* YOUR GOAL:
Repeat exactly, and only, the lines below starting at the line that contains "- Verify mem0 integration" and ending at the line that contains "- [ ] Memory analytics and insights", inclusive of both.

++++++

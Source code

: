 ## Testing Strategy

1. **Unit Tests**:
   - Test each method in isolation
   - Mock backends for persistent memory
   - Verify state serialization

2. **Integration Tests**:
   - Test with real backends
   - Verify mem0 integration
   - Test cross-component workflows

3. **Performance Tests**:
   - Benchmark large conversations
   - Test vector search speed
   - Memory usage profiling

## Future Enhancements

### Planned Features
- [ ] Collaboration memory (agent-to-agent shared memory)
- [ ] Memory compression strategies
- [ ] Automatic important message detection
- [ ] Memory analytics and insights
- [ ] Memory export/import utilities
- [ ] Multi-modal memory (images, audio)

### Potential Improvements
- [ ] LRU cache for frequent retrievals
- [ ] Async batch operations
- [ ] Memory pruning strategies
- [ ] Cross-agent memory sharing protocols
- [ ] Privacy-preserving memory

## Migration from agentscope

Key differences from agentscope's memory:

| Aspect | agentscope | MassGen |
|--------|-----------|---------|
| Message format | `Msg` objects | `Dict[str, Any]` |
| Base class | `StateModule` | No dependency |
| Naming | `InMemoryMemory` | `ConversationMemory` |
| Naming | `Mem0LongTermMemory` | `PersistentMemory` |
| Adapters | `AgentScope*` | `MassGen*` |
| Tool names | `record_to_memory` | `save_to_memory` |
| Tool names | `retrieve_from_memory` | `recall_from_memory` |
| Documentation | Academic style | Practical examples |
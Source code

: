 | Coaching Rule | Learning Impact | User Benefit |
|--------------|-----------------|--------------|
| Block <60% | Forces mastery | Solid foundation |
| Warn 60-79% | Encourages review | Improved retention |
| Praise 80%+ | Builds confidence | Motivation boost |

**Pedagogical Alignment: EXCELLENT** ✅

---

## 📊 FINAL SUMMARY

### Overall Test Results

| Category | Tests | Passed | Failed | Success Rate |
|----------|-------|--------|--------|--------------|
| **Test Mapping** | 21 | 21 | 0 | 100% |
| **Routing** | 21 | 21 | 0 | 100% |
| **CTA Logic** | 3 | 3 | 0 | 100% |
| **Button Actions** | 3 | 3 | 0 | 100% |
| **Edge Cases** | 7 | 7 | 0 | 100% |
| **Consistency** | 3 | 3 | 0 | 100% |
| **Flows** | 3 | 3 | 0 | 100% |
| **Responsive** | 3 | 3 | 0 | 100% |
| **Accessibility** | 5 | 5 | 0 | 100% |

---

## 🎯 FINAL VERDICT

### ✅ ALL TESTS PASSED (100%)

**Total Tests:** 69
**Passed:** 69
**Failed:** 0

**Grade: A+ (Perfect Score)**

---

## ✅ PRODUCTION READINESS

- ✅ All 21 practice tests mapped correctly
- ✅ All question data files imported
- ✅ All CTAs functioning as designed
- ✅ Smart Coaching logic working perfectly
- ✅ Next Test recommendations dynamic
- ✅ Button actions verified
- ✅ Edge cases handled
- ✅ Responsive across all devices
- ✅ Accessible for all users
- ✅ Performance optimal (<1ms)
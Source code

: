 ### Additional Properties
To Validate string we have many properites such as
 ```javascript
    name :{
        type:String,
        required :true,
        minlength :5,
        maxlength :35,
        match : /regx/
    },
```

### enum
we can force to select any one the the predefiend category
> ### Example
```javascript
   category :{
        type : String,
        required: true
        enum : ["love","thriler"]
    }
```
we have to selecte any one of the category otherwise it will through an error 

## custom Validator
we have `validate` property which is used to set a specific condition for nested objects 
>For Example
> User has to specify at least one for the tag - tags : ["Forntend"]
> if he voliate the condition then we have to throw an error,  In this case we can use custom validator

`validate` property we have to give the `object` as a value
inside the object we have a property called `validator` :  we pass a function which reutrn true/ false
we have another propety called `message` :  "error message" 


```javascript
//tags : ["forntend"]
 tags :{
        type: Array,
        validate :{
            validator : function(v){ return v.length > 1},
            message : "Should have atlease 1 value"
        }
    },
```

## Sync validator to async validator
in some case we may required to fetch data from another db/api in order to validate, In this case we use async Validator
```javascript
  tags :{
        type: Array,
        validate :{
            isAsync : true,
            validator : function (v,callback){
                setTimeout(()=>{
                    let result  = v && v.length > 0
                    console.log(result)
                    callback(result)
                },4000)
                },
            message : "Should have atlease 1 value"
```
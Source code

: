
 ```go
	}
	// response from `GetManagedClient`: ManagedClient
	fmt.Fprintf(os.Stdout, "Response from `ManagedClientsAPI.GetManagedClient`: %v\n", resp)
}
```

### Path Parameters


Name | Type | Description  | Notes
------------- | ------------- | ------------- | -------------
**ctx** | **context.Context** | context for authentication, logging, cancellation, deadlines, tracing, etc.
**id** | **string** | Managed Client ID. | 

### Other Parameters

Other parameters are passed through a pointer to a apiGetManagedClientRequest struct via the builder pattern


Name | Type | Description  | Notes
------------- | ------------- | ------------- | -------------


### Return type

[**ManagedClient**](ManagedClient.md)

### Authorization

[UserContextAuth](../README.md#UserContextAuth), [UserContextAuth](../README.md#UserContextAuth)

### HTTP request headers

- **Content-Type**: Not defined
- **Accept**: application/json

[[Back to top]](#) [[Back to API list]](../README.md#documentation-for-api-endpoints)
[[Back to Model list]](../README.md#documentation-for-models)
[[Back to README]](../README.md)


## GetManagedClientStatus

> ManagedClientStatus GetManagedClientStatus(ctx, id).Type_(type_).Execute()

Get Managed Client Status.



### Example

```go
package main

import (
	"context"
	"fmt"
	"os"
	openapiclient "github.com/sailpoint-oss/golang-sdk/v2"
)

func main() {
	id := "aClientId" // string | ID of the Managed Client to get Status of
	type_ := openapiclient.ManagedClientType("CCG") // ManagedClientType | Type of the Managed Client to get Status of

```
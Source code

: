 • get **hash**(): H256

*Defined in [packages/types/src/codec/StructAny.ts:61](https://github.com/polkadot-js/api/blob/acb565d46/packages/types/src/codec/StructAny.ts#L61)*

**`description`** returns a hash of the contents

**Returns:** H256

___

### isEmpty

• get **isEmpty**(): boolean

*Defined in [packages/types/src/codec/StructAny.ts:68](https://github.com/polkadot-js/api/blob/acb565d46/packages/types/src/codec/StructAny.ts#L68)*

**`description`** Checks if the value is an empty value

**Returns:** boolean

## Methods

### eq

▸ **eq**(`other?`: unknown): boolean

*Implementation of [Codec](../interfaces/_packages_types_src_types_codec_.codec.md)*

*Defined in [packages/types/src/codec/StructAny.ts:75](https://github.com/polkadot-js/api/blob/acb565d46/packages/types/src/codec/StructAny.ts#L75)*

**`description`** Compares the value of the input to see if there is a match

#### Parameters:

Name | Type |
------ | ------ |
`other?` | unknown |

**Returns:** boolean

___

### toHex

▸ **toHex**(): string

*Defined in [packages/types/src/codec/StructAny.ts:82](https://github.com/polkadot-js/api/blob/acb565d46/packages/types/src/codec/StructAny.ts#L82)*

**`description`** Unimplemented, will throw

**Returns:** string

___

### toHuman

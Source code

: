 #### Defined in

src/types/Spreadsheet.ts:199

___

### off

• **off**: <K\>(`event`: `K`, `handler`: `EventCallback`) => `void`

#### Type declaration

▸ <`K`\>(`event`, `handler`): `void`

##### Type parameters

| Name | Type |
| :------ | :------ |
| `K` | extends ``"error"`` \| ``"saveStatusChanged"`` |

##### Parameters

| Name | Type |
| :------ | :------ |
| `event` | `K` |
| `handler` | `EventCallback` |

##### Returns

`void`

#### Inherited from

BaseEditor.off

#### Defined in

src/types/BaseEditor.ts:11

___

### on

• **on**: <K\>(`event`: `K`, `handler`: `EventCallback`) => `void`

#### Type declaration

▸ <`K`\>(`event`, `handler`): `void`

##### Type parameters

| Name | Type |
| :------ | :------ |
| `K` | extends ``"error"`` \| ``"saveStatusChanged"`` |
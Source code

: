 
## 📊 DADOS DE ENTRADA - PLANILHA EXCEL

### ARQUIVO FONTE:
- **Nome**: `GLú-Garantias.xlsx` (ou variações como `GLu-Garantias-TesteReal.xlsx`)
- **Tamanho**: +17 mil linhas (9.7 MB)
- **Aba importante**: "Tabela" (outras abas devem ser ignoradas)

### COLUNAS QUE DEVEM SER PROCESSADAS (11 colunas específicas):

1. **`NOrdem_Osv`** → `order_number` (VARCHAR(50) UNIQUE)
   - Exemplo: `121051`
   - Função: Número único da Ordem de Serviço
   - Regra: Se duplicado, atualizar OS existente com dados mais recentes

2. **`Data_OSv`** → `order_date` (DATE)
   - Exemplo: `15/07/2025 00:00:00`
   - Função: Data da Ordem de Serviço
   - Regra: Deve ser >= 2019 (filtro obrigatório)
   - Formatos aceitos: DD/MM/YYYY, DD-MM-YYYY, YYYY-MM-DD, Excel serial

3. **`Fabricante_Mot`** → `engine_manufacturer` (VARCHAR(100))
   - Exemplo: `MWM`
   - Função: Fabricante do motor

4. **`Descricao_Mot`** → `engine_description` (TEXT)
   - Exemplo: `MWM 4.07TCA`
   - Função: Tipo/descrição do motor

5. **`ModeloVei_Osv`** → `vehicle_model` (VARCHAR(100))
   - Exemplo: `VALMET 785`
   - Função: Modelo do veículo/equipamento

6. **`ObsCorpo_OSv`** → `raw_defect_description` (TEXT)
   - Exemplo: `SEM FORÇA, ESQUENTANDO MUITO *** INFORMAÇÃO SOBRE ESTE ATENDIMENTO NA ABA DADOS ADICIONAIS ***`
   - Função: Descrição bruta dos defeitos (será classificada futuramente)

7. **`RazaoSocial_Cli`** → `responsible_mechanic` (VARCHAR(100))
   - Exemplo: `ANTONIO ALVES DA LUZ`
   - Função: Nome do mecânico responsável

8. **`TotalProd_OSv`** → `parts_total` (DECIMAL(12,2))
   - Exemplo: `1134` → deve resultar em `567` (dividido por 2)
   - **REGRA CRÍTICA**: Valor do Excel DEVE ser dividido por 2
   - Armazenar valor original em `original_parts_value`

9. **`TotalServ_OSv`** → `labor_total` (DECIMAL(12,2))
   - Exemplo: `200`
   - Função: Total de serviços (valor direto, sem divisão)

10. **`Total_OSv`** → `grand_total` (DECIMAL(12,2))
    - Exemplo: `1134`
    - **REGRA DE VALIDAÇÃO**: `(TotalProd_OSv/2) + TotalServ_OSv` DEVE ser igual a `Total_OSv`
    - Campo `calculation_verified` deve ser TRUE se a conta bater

++++++

* TASK OUTPUT:
   - Verify mem0 integration
   - Test cross-component workflows

3. **Performance Tests**:
   - Benchmark large conversations
   - Test vector search speed
   - Memory usage profiling

## Future Enhancements

### Planned Features
- [ ] Collaboration memory (agent-to-agent shared memory)
- [ ] Memory compression strategies
- [ ] Automatic important message detection
- [ ] Memory analytics and insights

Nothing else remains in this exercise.